The industries operating on the wharf form part of a supply chain that mobilises and re-distributes marine sands and gravels across the British townscape. This facility now satisfies one quarter of the national market, and has provided material used in many of the most iconic major infrastructure projects of recent years, including the Olympic Park, Heathrow Terminal 5, Cross-Rail, the Channel Tunnel and the Thames Barrier.
A decade ago, Nobel Prize-winning scientist Paul Crutzen first defined the “Anthropocene”. Crutzen suggested we were living in a new geological epoch in which humans had altered the planet sufficiently so that landscape processes are being reshaped by human interactions. Aggregates are an important component of this change – since 1955, around 500 million tonnes has been dredged from the sea surrounding the UK.
Angerstein’s Wharf provides a discrete window into Crutzen’s geological era; most of the sands and gravels we see on site today were deposited by fast flowing rivers about 20,000 years ago towards the end of the Pleistocene. This was the planet’s last glacial period, when sea levels were 100 metres lower then than they are today, and Britain was connected to Europe. A natural trajectory that lasted millennia is now being sublimated by the urbanization of planet earth; the industrial process replacing the geological.
In her essay Mapping Named Erratics Jane Hutton describes the way in which humans grapple with time and spatial scales otherwise beyond comprehension. She proposes that erratics – foreign boulders deposited by retreating ice sheets – can provide a link to the chasm between human and geological scales.
The Curated Celebration of Angerstien’s Aggregate Wharf aims to support a similar experience - affording us a window into a process where sand and stone moves from sea to land, is mixed, graded, and redistributed, perhaps – unknowingly – to ground it originated from. In doing so it will create a new typology of urban space and allows the public to interact with a crucial, but largely unloved, industry in a novel way.
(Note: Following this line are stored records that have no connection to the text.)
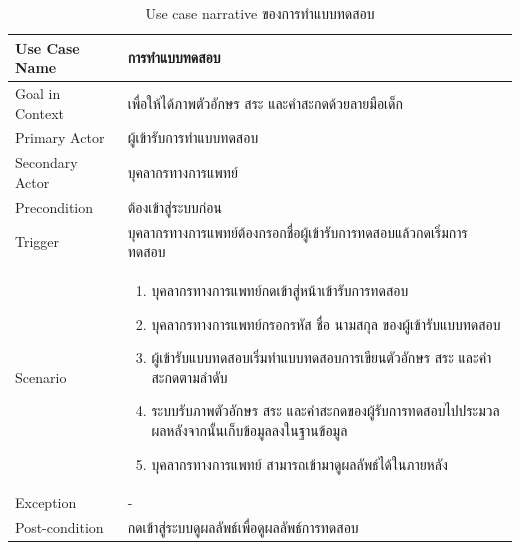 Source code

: \documentclass[12pt,oneside,openright,a4paper]{cpe-thai-project}
\begin{document}
\begin{itemize}
\begin{table}[!h]
      \caption{Use case narrative ของการทำแบบทดสอบ}\label{tbl:application1}
      \begin{tabular}{|p{4cm}|p{10cm}|} \hline
      Use Case Name & การทำแบบทดสอบ \\ \hline
      Goal in Context & เพื่อให้ได้ภาพตัวอักษร สระ และคำสะกดด้วยลายมือเด็ก \\ \hline
      Primary Actor & ผู้เข้ารับการทำแบบทดสอบ \\ \hline
      Secondary Actor & บุคลากรทางการแพทย์ \\ \hline
      Precondition & ต้องเข้าสู่ระบบก่อน \\ \hline
      Trigger & บุคลากรทางการแพทย์ต้องกรอกชื่อผู้เข้ารับการทดสอบแล้วกดเริ่มการทดสอบ \\ \hline
      Scenario & \begin{enumerate}
        \item บุคลากรทางการแพทย์กดเข้าสู่หน้าเข้ารับการทดสอบ
        \item บุคลากรทางการแพทย์กรอกรหัส ชื่อ นามสกุล ของผู้เข้ารับแบบทดสอบ
        \item ผู้เข้ารับแบบทดสอบเริ่มทำแบบทดสอบการเขียนตัวอักษร สระ และคำสะกดตามลำดับ
        \item ระบบรับภาพตัวอักษร สระ และคำสะกดของผู้รับการทดสอบไปประมวลผลหลังจากนั้นเก็บข้อมูลลงในฐานข้อมูล
        \item บุคลากรทางการแพทย์ สามารถเข้ามาดูผลลัพธ์ได้ในภายหลัง
      \end{enumerate} \\ \hline
      Exception & - \\ \hline
      Post-condition & กดเข้าสู่ระบบดูผลลัพธ์เพื่อดูผลลัพธ์การทดสอบ\\ \hline
      

\end{tabular}
\end{table}
\end{itemize}
\end{document}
The proposal will purposefully celebrate the flow of materials. Pedestrian spaces will be opened and closed by the movement of aggregate and routes through the site will evolve in line with the industrial cycles. Simultaneously, visitors will learn about these cycles, with processes demonstrated from start to finish, and curated levels of engagement and interaction permitted at certain points.
The proposal uses material properties and industrial processes characteristic to the site’s very function to define the public spaces within it. Interventions, varying in scale and subtlety, provide views and experiences to the pedestrian visitor. Aggregate, industrial and public flows move all at once through this site, interrupting and in turn shaped by the other. Visitors will be provided with a snapshot of these materials on their long trajectory, a landscape process that started millennia before homo sapiens, but that is now being shaped and defined by us on a previously unimaginable scale.